§ **SOURCE MATERIAL**:

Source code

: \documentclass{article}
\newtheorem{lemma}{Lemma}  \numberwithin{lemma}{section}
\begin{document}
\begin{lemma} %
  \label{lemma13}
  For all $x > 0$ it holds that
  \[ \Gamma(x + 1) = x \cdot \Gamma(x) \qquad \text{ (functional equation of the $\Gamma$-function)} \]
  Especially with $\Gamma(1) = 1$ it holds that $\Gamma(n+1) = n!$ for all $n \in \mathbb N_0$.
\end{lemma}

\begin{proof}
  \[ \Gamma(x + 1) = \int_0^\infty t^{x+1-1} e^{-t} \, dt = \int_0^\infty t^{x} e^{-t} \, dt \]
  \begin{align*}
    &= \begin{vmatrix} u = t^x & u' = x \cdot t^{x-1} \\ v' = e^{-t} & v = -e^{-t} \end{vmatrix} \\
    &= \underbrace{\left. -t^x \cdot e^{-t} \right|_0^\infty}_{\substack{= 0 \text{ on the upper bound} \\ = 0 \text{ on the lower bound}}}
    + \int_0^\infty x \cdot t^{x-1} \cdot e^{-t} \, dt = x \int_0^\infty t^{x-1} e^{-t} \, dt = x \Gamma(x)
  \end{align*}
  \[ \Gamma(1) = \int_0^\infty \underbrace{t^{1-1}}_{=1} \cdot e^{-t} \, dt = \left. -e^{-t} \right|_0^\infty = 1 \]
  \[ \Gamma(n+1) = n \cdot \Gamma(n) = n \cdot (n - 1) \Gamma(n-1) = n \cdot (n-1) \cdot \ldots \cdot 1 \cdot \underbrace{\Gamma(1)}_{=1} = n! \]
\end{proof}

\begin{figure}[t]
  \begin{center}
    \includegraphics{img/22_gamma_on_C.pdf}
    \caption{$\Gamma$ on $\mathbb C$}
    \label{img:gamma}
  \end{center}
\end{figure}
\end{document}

§ **ACTION ITEM**: Check each line of the data above for the word "left" and copy the ones where it is found.

§ **RESPONSE TO THE TASK**:
    &= \underbrace{\left. -t^x \cdot e^{-t} \right|_0^\infty}_{\substack{= 0 \text{ on the upper bound} \\ = 0 \text{ on the lower bound}}}
  \[ \Gamma(1) = \int_0^\infty \underbrace{t^{1-1}}_{=1} \cdot e^{-t} \, dt = \left. -e^{-t} \right|_0^\infty = 1 \]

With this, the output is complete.